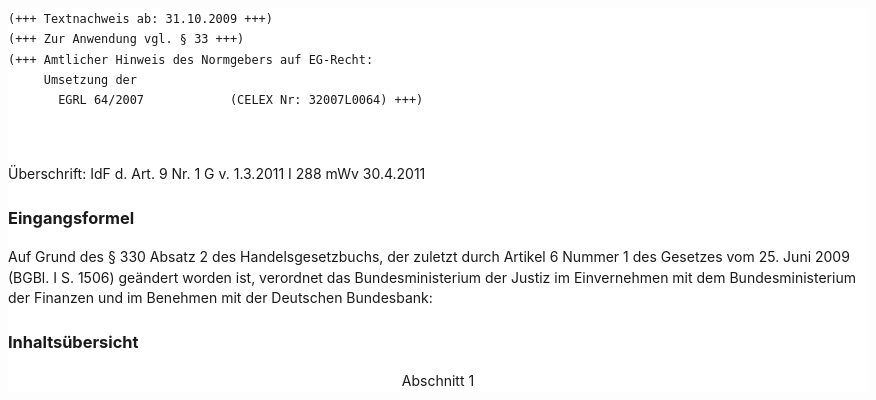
 ``` 
(+++ Textnachweis ab: 31.10.2009 +++)
(+++ Zur Anwendung vgl. § 33 +++)
(+++ Amtlicher Hinweis des Normgebers auf EG-Recht:
     Umsetzung der
       EGRL 64/2007            (CELEX Nr: 32007L0064) +++)

 
```

Überschrift: IdF d. Art. 9 Nr. 1 G v. 1.3.2011 I 288 mWv 30.4.2011

</div>

</div>

</div>

</div>

<span id="BJNR368000009BJNE000100000.html"></span>

### Eingangsformel  

<div>

<div class="jnhtml">

<div>

<div class="jurAbsatz">

Auf Grund des § 330 Absatz 2 des Handelsgesetzbuchs, der zuletzt durch
Artikel 6 Nummer 1 des Gesetzes vom 25. Juni 2009 (BGBl. I S. 1506)
geändert worden ist, verordnet das Bundesministerium der Justiz im
Einvernehmen mit dem Bundesministerium der Finanzen und im Benehmen mit
der Deutschen Bundesbank:

</div>

</div>

</div>

</div>

<span id="BJNR368000009BJNE000202360.html"></span>

### Inhaltsübersicht  

<div>

<div class="jnhtml">

<div>

<div class="S2" style="text-align:center;">

Abschnitt 1

</div>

^^^^^^^^^^^^^^^^

**Work item:** If a record contains a picture, omit the picture and repeat everything else exactly.

**Output:**
 ``` 
(+++ Textnachweis ab: 31.10.2009 +++)
(+++ Zur Anwendung vgl. § 33 +++)
(+++ Amtlicher Hinweis des Normgebers auf EG-Recht:
     Umsetzung der
       EGRL 64/2007            (CELEX Nr: 32007L0064) +++)

 
```

Überschrift: IdF d. Art. 9 Nr. 1 G v. 1.3.2011 I 288 mWv 30.4.2011

</div>

</div>

</div>

</div>

<span id="BJNR368000009BJNE000100000.html"></span>

### Eingangsformel  

<div>

<div class="jnhtml">

<div>

<div class="jurAbsatz">

Auf Grund des § 330 Absatz 2 des Handelsgesetzbuchs, der zuletzt durch
Artikel 6 Nummer 1 des Gesetzes vom 25. Juni 2009 (BGBl. I S. 1506)
geändert worden ist, verordnet das Bundesministerium der Justiz im
Einvernehmen mit dem Bundesministerium der Finanzen und im Benehmen mit
der Deutschen Bundesbank:

</div>

</div>

</div>

</div>

<span id="BJNR368000009BJNE000202360.html"></span>

### Inhaltsübersicht  

<div>

<div class="jnhtml">

<div>

<div class="S2" style="text-align:center;">

Abschnitt 1

</div>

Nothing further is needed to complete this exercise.